# Questions & Answers of Instruction pipelining

Question No. 50

Instruction execution in a processor is divided into 5 stage, Instruction Fetch (IF), Instruction decode (ID), Operand Featch (OF), Execute (EX), and Write Back (WB). These stages take 5, 4, 20, 10,and 3 nanoseconds (ns) respectively. A pipelined implementation of the processor requires buffering between each pair of consecutive stages with a delay of 2 ns. Two pipelined implementations of the processor are contemplated;

(i) a naive pipeline implementation (NP) with 5 stages and
(ii) an efficiant pipeline (EP) where the OF stage is divided into stages OF1 and OF2 with execution times of 12 ns respectively.

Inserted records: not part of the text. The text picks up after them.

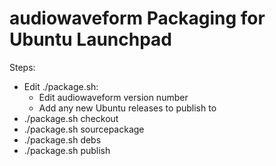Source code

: # audiowaveform Packaging for Ubuntu Launchpad

Steps:

* Edit ./package.sh:
  * Edit audiowaveform version number
  * Add any new Ubuntu releases to publish to
* ./package.sh checkout
* ./package.sh sourcepackage
* ./package.sh debs
* ./package.sh publish

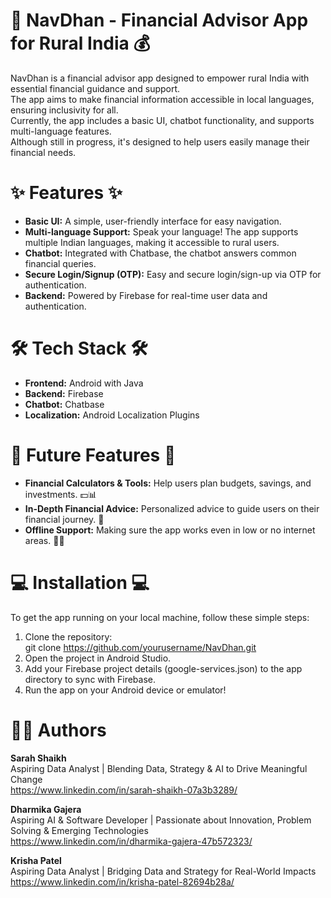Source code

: # 🌱 NavDhan - Financial Advisor App for Rural India 💰
NavDhan is a financial advisor app designed to empower rural India with essential financial guidance and support. <br> 
The app aims to make financial information accessible in local languages, ensuring inclusivity for all. <br>
Currently, the app includes a basic UI, chatbot functionality, and supports multi-language features. <br>
Although still in progress, it's designed to help users easily manage their financial needs. <br>

# ✨ Features ✨
- **Basic UI:** A simple, user-friendly interface for easy navigation.
- **Multi-language Support:** Speak your language! The app supports multiple Indian languages, making it accessible to rural users.
- **Chatbot:** Integrated with Chatbase, the chatbot answers common financial queries.
- **Secure Login/Signup (OTP):** Easy and secure login/sign-up via OTP for authentication.
- **Backend:** Powered by Firebase for real-time user data and authentication.

# 🛠️ Tech Stack 🛠️
- **Frontend:** Android with Java
- **Backend:** Firebase 
- **Chatbot:** Chatbase 
- **Localization:** Android Localization Plugins

# 🚀 Future Features 🚀
- **Financial Calculators & Tools:** Help users plan budgets, savings, and investments. 💵📊
- **In-Depth Financial Advice:** Personalized advice to guide users on their financial journey. 🌱
- **Offline Support:** Making sure the app works even in low or no internet areas. 📶🚫

# 💻 Installation 💻
To get the app running on your local machine, follow these simple steps: <br>
1. Clone the repository: <br>
   git clone https://github.com/yourusername/NavDhan.git
2. Open the project in Android Studio.
3. Add your Firebase project details (google-services.json) to the app directory to sync with Firebase.
4. Run the app on your Android device or emulator!

# 🧑‍💻 Authors
**Sarah Shaikh** <br>
Aspiring Data Analyst | Blending Data, Strategy & AI to Drive Meaningful Change <br>
https://www.linkedin.com/in/sarah-shaikh-07a3b3289/ <br>

**Dharmika Gajera** <br>
Aspiring AI & Software Developer | Passionate about Innovation, Problem Solving & Emerging Technologies <br>
https://www.linkedin.com/in/dharmika-gajera-47b572323/ <br>

**Krisha Patel** <br>
Aspiring Data Analyst  | Bridging Data and Strategy for Real-World Impacts <br>
https://www.linkedin.com/in/krisha-patel-82694b28a/ <br>
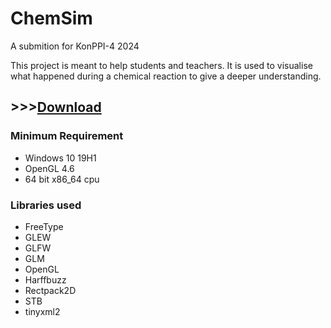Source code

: # ChemSim
A submition for KonPPI-4 2024

This project is meant to help students and teachers. It is used to visualise what happened during a chemical reaction to give a deeper understanding.

## >>>[Download](https://github.com/Zak2012/ChemSim/releases/tag/0.0.4)

### Minimum Requirement
- Windows 10 19H1
- OpenGL 4.6
- 64 bit x86_64 cpu

### Libraries used
- FreeType
- GLEW
- GLFW
- GLM
- OpenGL
- Harffbuzz
- Rectpack2D
- STB
- tinyxml2


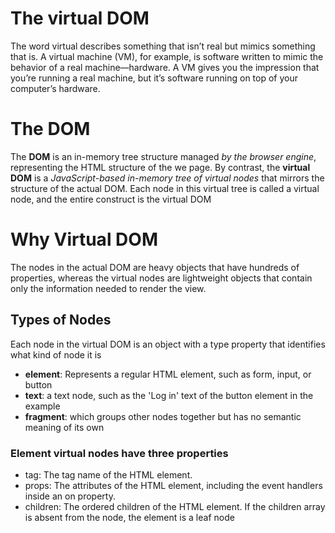 # The virtual DOM
The word virtual describes something that isn’t real but mimics something that is. A
virtual machine (VM), for example, is software written to mimic the behavior of a real
machine—hardware. A VM gives you the impression that you’re running a real
machine, but it’s software running on top of your computer’s hardware.

# The DOM
The **DOM** is an in-memory tree structure managed *by the browser engine*, representing the HTML structure of the we page. By contrast, the **virtual DOM** is a *JavaScript-based in-memory tree of virtual nodes* that mirrors the structure of the actual DOM. Each node in this virtual tree is called a virtual node, and the entire construct is the virtual DOM

# Why Virtual DOM
The nodes in the actual DOM are heavy objects that have hundreds of properties, whereas the virtual nodes are lightweight objects that contain only the information needed to render the view.

## Types of Nodes
Each node in the virtual DOM is an object with a type property that identifies what kind of node it is
- **element**: Represents a regular HTML element, such as form, input, or button
- **text**: a text node, such as the 'Log in' text of the button element in the example
- **fragment**: which groups other nodes together but has no semantic meaning of its own

### Element virtual nodes have three properties
- tag: The tag name of the HTML element.
- props: The attributes of the HTML element, including the event handlers inside an on property.
- children: The ordered children of the HTML element. If the children array is absent from the node, the element is a leaf node
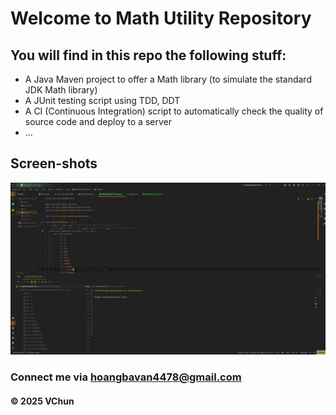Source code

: # Welcome to Math Utility Repository

## You will find in this repo the following stuff:

* A Java Maven project to offer a Math library (to simulate the standard JDK Math library)
* A JUnit testing script using TDD, DDT
* A CI (Continuous Integration) script to automatically check the quality of source code and deploy to a server
* ...

## Screen-shots
![JUnit with TDD DDT](https://github.com/bavanchun/math-util/blob/main/screenshots/JUnit%20with%20DDT.png)

### Connect me via hoangbavan4478@gmail.com
#### &#169; 2025 VChun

The speedup (correct to two decimal places) achived by EP over NP in executing 20 independent instructionswith no hazards is __________.

Question No. 143

Consider a 3 GHz (gigahertz) processor with a three-stage pipeline and stage latencies $\tau_1$, $\tau_2$, and $\tau_3$ such that $\tau_1$ = $\frac{3\tau_2}4$ = 2$\tau_3$. If the longest pipeline stage is split into two pipeline stages of equal latency, the new frequency is _________ GHz, ignoring delays in the pipeline registers.

Question No. 55

Consider a non-pipelined processor with a clock rate of 2.5 gigahertz and average cycles per instruction of four. The same processor is upgraded to a pipelined processor with five stages; but due to the internal pipelined delay, the clock speed is reduced to 2 gigahertz. Assume that there are no stalls in the pipeline. The speed up achieved in this pipelined processor is _____.

Question No. 53

Consider a 6-stage instruction pipeline, where all stages are perfectly balanced.Assume that there is no cycle-time overhead of pipelining. When an application is executing on this 6-stage pipeline, the speedup achieved with respect to non-pipelined execution if 25% of the instructions incur 2 pipeline stall cycles is ______________________.

Question No. 219

Consider the following processors (ns stands for nanoseconds). Assume that the pipeline registers have zero latency.

P1: Four-stage pipeline with stage latencies 1 ns, 2 ns, 2 ns, 1 ns.
P2: Four-stage pipeline with stage latencies 1 ns, 1.5 ns, 1.5 ns, 1.5 ns.
P3: Five-stage pipeline with stage latencies 0.5 ns, 1 ns, 1 ns, 0.6 ns, 1 ns.
P4: Five-stage pipeline with stage latencies 0.5 ns, 0.5 ns, 1 ns, 1 ns, 1.1 ns.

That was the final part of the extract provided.